§ ASSIGNED TASK
Extract the lines of the material below, beginning with the first and ending with the line that holds "GPT-3.5 Turbo (0613) \\". Skip every picture.

§ AVAILABLE DATA
###

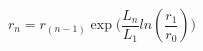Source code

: \begin{equation}
   \label{eq:Axial}
   \displaystyle r_n= \displaystyle  r_{(n-1)} \displaystyle \exp\big( \displaystyle  \frac{L_n}{L_{1}}ln(\displaystyle \frac{r_1}{r_0})\big)
\end{equation}



%





%



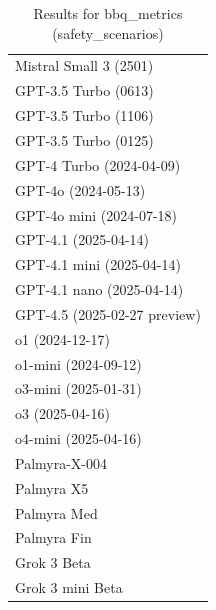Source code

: \begin{table}[htp]
{\begin{tabular}{l}
Mistral Small 3 (2501) \\
GPT-3.5 Turbo (0613) \\
GPT-3.5 Turbo (1106) \\
GPT-3.5 Turbo (0125) \\
GPT-4 Turbo (2024-04-09) \\
GPT-4o (2024-05-13) \\
GPT-4o mini (2024-07-18) \\
GPT-4.1 (2025-04-14) \\
GPT-4.1 mini (2025-04-14) \\
GPT-4.1 nano (2025-04-14) \\
GPT-4.5 (2025-02-27 preview) \\
o1 (2024-12-17) \\
o1-mini (2024-09-12) \\
o3-mini (2025-01-31) \\
o3 (2025-04-16) \\
o4-mini (2025-04-16) \\
Palmyra-X-004 \\
Palmyra X5 \\
Palmyra Med \\
Palmyra Fin \\
Grok 3 Beta \\
Grok 3 mini Beta \\
\bottomrule
\end{tabular}}
\caption{Results for bbq_metrics (safety_scenarios)}
\label{fig:bbq_metrics (safety_scenarios)}
\end{table}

###

§ ANSWER SECTION
Source code

: \begin{equation}
   \label{eq:Axial}
   \displaystyle r_n= \displaystyle  r_{(n-1)} \displaystyle \exp\big( \displaystyle  \frac{L_n}{L_{1}}ln(\displaystyle \frac{r_1}{r_0})\big)
\end{equation}



%





%



Source code

: \begin{table}[htp]
{\begin{tabular}{l}
Mistral Small 3 (2501) \\
GPT-3.5 Turbo (0613) \\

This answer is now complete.